Teresa O'Rourke is exactly right. (By the way, she publishes an excellent monthly newspaper -- My Hometown Neighborhood -- which you can find at Albertson's, Reasor's, Walgreen's, and other locations around Midtown.)
Here's the second quote from Mayor LaFortune:
When questioned on the regressive nature of sales taxes and their impact on small business and financially struggling families, LaFortune said, “Small business is the backbone of Tulsa’s economy and I am trying to create the draw for big business to come in and bring the jobs with disposable incomes that will flow to small businesses throughout this region.”
It's worrying to read that our Mayor holds to this misunderstanding of economics and is allowing it to guide his policies. He seems to picture big business as the economic engine, with small business being pulled along behind, as if in a trailer. There are two misapprehensions behind his words: (1) Only big businesses (and big facilities like convention centers and sports arenas) bring outside money into the local economy.

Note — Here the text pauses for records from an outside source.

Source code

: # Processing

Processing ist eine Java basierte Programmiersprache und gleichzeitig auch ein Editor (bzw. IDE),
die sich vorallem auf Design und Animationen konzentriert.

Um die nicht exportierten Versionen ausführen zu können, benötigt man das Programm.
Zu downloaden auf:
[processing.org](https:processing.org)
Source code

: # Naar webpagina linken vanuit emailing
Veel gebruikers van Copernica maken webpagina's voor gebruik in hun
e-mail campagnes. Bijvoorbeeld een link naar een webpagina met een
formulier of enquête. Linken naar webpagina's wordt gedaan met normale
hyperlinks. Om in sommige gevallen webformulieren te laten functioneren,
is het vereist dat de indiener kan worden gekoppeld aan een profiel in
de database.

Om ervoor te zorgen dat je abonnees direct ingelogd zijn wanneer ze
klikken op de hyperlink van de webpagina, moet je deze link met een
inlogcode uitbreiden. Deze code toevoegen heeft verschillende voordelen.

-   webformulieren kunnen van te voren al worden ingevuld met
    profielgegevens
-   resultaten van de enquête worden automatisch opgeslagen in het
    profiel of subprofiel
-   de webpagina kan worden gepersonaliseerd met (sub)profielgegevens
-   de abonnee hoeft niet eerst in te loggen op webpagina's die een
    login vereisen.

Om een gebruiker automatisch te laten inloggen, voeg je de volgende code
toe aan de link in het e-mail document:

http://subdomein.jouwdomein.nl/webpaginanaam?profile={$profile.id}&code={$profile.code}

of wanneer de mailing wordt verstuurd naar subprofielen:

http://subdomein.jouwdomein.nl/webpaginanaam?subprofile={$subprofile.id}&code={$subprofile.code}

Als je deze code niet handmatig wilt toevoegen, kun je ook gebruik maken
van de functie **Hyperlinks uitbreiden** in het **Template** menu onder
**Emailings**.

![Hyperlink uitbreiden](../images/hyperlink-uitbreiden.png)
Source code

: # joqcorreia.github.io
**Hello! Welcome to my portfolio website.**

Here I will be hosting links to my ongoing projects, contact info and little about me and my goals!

As the big businesses pay their employees, their employees buy things locally from small businesses. Which brings us to misconception (2): Small businesses are all retail and service establishments wholly dependent on local customers for revenue.
In fact, many Tulsa small businesses are engaged in providing goods and services to the rest of the US and the rest of the world, bringing new dollars into the economy. The Internet makes it possible for a company of any size to have a worldwide sales presence, which allows even more entrepreneurs with a dream to find buyers around the world who need what they offer.
The National Federation of Independent Business(NFIB) has research showing that small businesses are our main job creation engine:
Nonetheless, a fair summary of the relevant research is that small business has created about two-thirds of the net new jobs in the United States since 1970.
Far from being dependent on the health of big business, small businesses generate their own economic activity, which cushions the blow when big businesses are suffering.
The proportion of jobs created varies notably over the business cycle. Large firms appear to create relatively more toward the end of a cycle. Small businesses create virtually the only net new jobs during recessions and the early to mid portions of an expansion. The number of jobs it creates tends to be constant across time. As a result, small business stabilizes the economy over the business cycle while larger firms destabilize it through wild employment swings.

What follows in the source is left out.